UPDATED for print Friday, 4:20 p.m. — Ice Storm 2011 really did a number on the Fayette County School System calendar. But per state law, four of the five days missed this week will not have to be made up. The Fayette County Board of Education at its Jan. 18 meeting will discuss what to do about the missed days.

School system spokesperson Melinda Berry-Dreisbach said state law has four emergency days per year built in to the school year.

Contained in O.C.G.A. 20-2-168(c)(3) is the provision that “A local board of education may, without the necessity of authorization from the state board, elect not to complete, as make-up days, up to four additional days otherwise needed which are the result of days when school was closed due to emergency, disaster, act of God, civil disturbance, or shortage of vital or critical material, supplies, or fuel. In any such case, the school year applicable to that local board of education may terminate, in the discretion of the local board, at the end of the last school day originally designated by the local board as the end of the school year, regardless of the day of the week on which the school calendar was scheduled to end.”

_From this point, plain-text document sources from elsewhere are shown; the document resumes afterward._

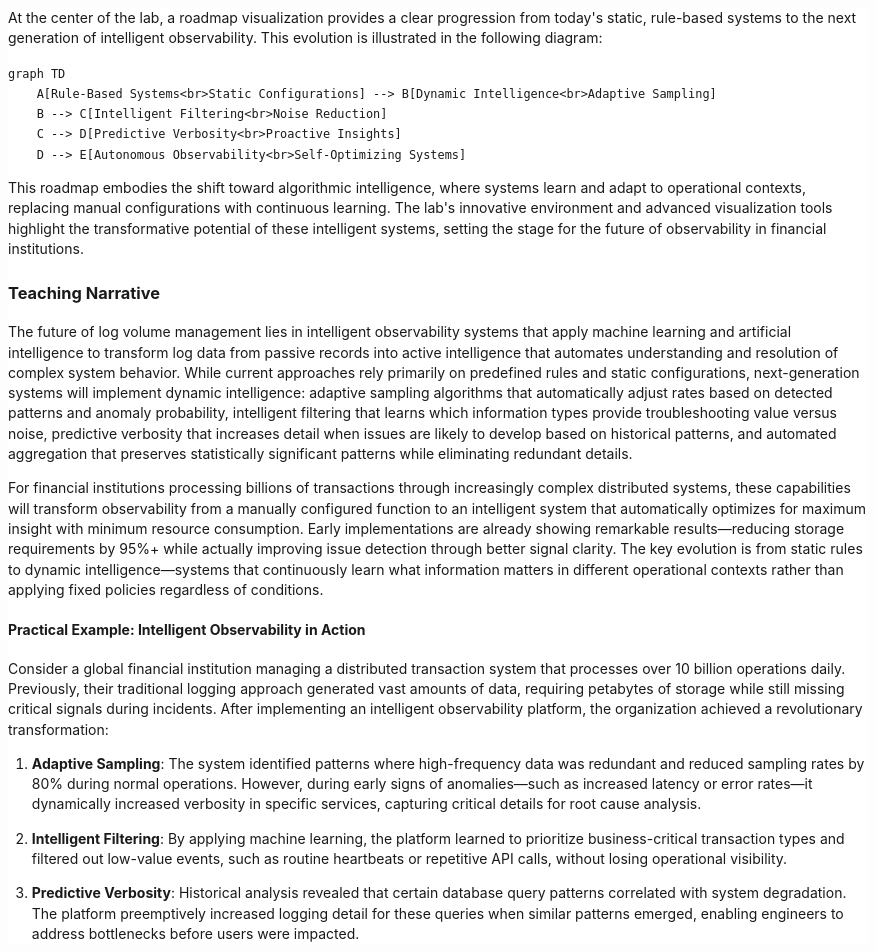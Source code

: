 At the center of the lab, a roadmap visualization provides a clear progression from today's static, rule-based systems to the next generation of intelligent observability. This evolution is illustrated in the following diagram:

```mermaid
graph TD
    A[Rule-Based Systems<br>Static Configurations] --> B[Dynamic Intelligence<br>Adaptive Sampling]
    B --> C[Intelligent Filtering<br>Noise Reduction]
    C --> D[Predictive Verbosity<br>Proactive Insights]
    D --> E[Autonomous Observability<br>Self-Optimizing Systems]
```

This roadmap embodies the shift toward algorithmic intelligence, where systems learn and adapt to operational contexts, replacing manual configurations with continuous learning. The lab's innovative environment and advanced visualization tools highlight the transformative potential of these intelligent systems, setting the stage for the future of observability in financial institutions.

### Teaching Narrative

The future of log volume management lies in intelligent observability systems that apply machine learning and artificial intelligence to transform log data from passive records into active intelligence that automates understanding and resolution of complex system behavior. While current approaches rely primarily on predefined rules and static configurations, next-generation systems will implement dynamic intelligence: adaptive sampling algorithms that automatically adjust rates based on detected patterns and anomaly probability, intelligent filtering that learns which information types provide troubleshooting value versus noise, predictive verbosity that increases detail when issues are likely to develop based on historical patterns, and automated aggregation that preserves statistically significant patterns while eliminating redundant details.

For financial institutions processing billions of transactions through increasingly complex distributed systems, these capabilities will transform observability from a manually configured function to an intelligent system that automatically optimizes for maximum insight with minimum resource consumption. Early implementations are already showing remarkable results—reducing storage requirements by 95%+ while actually improving issue detection through better signal clarity. The key evolution is from static rules to dynamic intelligence—systems that continuously learn what information matters in different operational contexts rather than applying fixed policies regardless of conditions.

#### Practical Example: Intelligent Observability in Action

Consider a global financial institution managing a distributed transaction system that processes over 10 billion operations daily. Previously, their traditional logging approach generated vast amounts of data, requiring petabytes of storage while still missing critical signals during incidents. After implementing an intelligent observability platform, the organization achieved a revolutionary transformation:

1. **Adaptive Sampling**: The system identified patterns where high-frequency data was redundant and reduced sampling rates by 80% during normal operations. However, during early signs of anomalies—such as increased latency or error rates—it dynamically increased verbosity in specific services, capturing critical details for root cause analysis.

2. **Intelligent Filtering**: By applying machine learning, the platform learned to prioritize business-critical transaction types and filtered out low-value events, such as routine heartbeats or repetitive API calls, without losing operational visibility.

3. **Predictive Verbosity**: Historical analysis revealed that certain database query patterns correlated with system degradation. The platform preemptively increased logging detail for these queries when similar patterns emerged, enabling engineers to address bottlenecks before users were impacted.
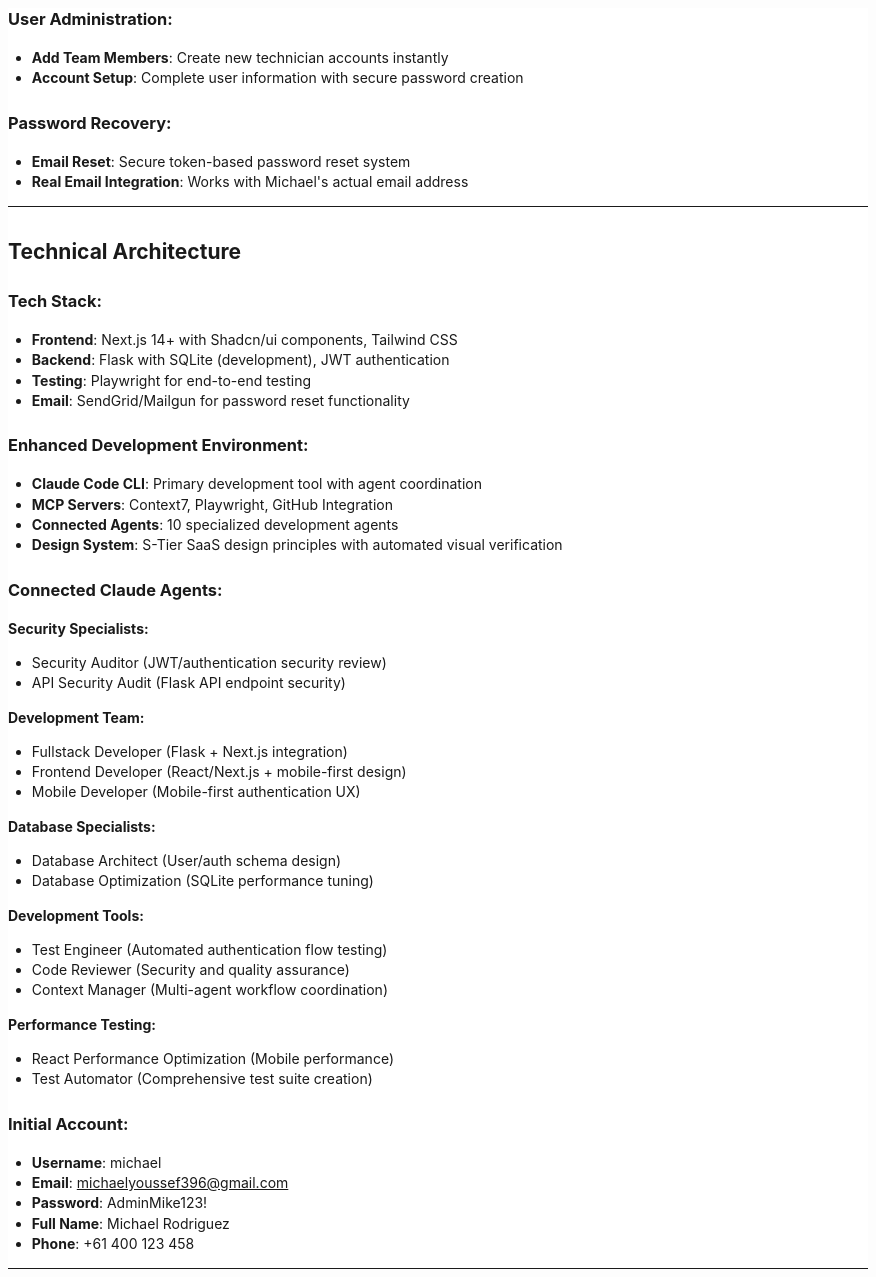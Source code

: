 ### User Administration:
- **Add Team Members**: Create new technician accounts instantly
- **Account Setup**: Complete user information with secure password creation

### Password Recovery:
- **Email Reset**: Secure token-based password reset system
- **Real Email Integration**: Works with Michael's actual email address

---

## Technical Architecture

### Tech Stack:
- **Frontend**: Next.js 14+ with Shadcn/ui components, Tailwind CSS
- **Backend**: Flask with SQLite (development), JWT authentication
- **Testing**: Playwright for end-to-end testing
- **Email**: SendGrid/Mailgun for password reset functionality

### Enhanced Development Environment:
- **Claude Code CLI**: Primary development tool with agent coordination
- **MCP Servers**: Context7, Playwright, GitHub Integration
- **Connected Agents**: 10 specialized development agents
- **Design System**: S-Tier SaaS design principles with automated visual verification

### Connected Claude Agents:
**Security Specialists:**
- Security Auditor (JWT/authentication security review)
- API Security Audit (Flask API endpoint security)

**Development Team:**
- Fullstack Developer (Flask + Next.js integration)
- Frontend Developer (React/Next.js + mobile-first design)
- Mobile Developer (Mobile-first authentication UX)

**Database Specialists:**
- Database Architect (User/auth schema design)
- Database Optimization (SQLite performance tuning)

**Development Tools:**
- Test Engineer (Automated authentication flow testing)
- Code Reviewer (Security and quality assurance)
- Context Manager (Multi-agent workflow coordination)

**Performance Testing:**
- React Performance Optimization (Mobile performance)
- Test Automator (Comprehensive test suite creation)

### Initial Account:
- **Username**: michael
- **Email**: michaelyoussef396@gmail.com
- **Password**: AdminMike123!
- **Full Name**: Michael Rodriguez
- **Phone**: +61 400 123 458

---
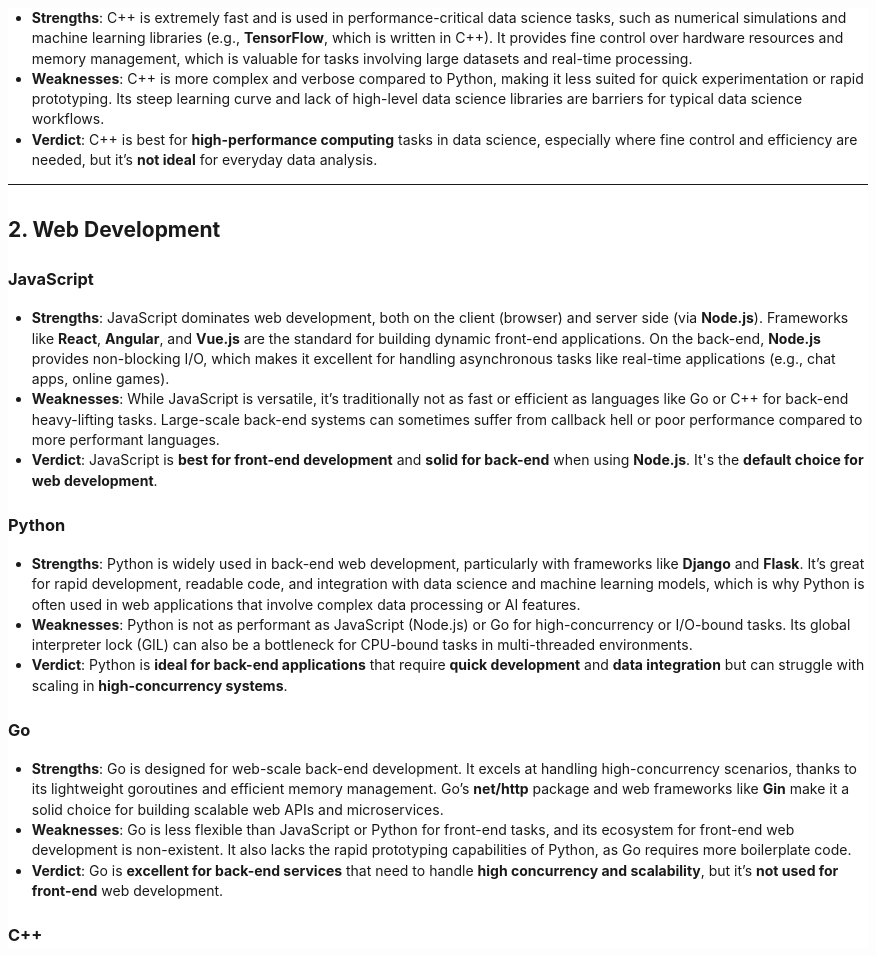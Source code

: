 - **Strengths**: C++ is extremely fast and is used in performance-critical data science tasks, such as numerical simulations and machine learning libraries (e.g., **TensorFlow**, which is written in C++). It provides fine control over hardware resources and memory management, which is valuable for tasks involving large datasets and real-time processing.
- **Weaknesses**: C++ is more complex and verbose compared to Python, making it less suited for quick experimentation or rapid prototyping. Its steep learning curve and lack of high-level data science libraries are barriers for typical data science workflows.
- **Verdict**: C++ is best for **high-performance computing** tasks in data science, especially where fine control and efficiency are needed, but it’s **not ideal** for everyday data analysis.

---

## 2. **Web Development**

### **JavaScript**

- **Strengths**: JavaScript dominates web development, both on the client (browser) and server side (via **Node.js**). Frameworks like **React**, **Angular**, and **Vue.js** are the standard for building dynamic front-end applications. On the back-end, **Node.js** provides non-blocking I/O, which makes it excellent for handling asynchronous tasks like real-time applications (e.g., chat apps, online games).
- **Weaknesses**: While JavaScript is versatile, it’s traditionally not as fast or efficient as languages like Go or C++ for back-end heavy-lifting tasks. Large-scale back-end systems can sometimes suffer from callback hell or poor performance compared to more performant languages.
- **Verdict**: JavaScript is **best for front-end development** and **solid for back-end** when using **Node.js**. It's the **default choice for web development**.

### **Python**

- **Strengths**: Python is widely used in back-end web development, particularly with frameworks like **Django** and **Flask**. It’s great for rapid development, readable code, and integration with data science and machine learning models, which is why Python is often used in web applications that involve complex data processing or AI features.
- **Weaknesses**: Python is not as performant as JavaScript (Node.js) or Go for high-concurrency or I/O-bound tasks. Its global interpreter lock (GIL) can also be a bottleneck for CPU-bound tasks in multi-threaded environments.
- **Verdict**: Python is **ideal for back-end applications** that require **quick development** and **data integration** but can struggle with scaling in **high-concurrency systems**.

### **Go**

- **Strengths**: Go is designed for web-scale back-end development. It excels at handling high-concurrency scenarios, thanks to its lightweight goroutines and efficient memory management. Go’s **net/http** package and web frameworks like **Gin** make it a solid choice for building scalable web APIs and microservices.
- **Weaknesses**: Go is less flexible than JavaScript or Python for front-end tasks, and its ecosystem for front-end web development is non-existent. It also lacks the rapid prototyping capabilities of Python, as Go requires more boilerplate code.
- **Verdict**: Go is **excellent for back-end services** that need to handle **high concurrency and scalability**, but it’s **not used for front-end** web development.

### **C++**
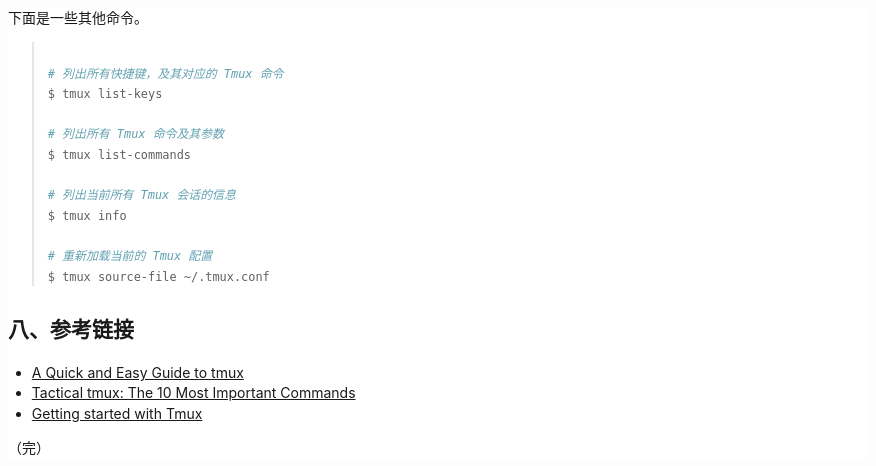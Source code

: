 下面是一些其他命令。

> ```bash
> 
> # 列出所有快捷键，及其对应的 Tmux 命令
> $ tmux list-keys
> 
> # 列出所有 Tmux 命令及其参数
> $ tmux list-commands
> 
> # 列出当前所有 Tmux 会话的信息
> $ tmux info
> 
> # 重新加载当前的 Tmux 配置
> $ tmux source-file ~/.tmux.conf
> 
> ```

## 八、参考链接

*   [A Quick and Easy Guide to tmux](https://www.hamvocke.com/blog/a-quick-and-easy-guide-to-tmux/)
*   [Tactical tmux: The 10 Most Important Commands](https://danielmiessler.com/study/tmux/)
*   [Getting started with Tmux](https://linuxize.com/post/getting-started-with-tmux/)

（完）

The school system’s 12-month staff reported to work at 10 a.m. Friday, while more than 20,000 students got their fifth day of unscheduled freedom.

Schools will also be out on Monday to observe the Martin Luther King, Jr. federal holiday, already accounted for on the school calendar.

This week’s five-day shutdown is the longest since at least the now-legendary Blizzard of ‘93, nearly 18 years ago.

As of Friday, Jan. 7 — the last day students attended school in Fayette — the system had logged 91 of its state-mandated 180 instruction days.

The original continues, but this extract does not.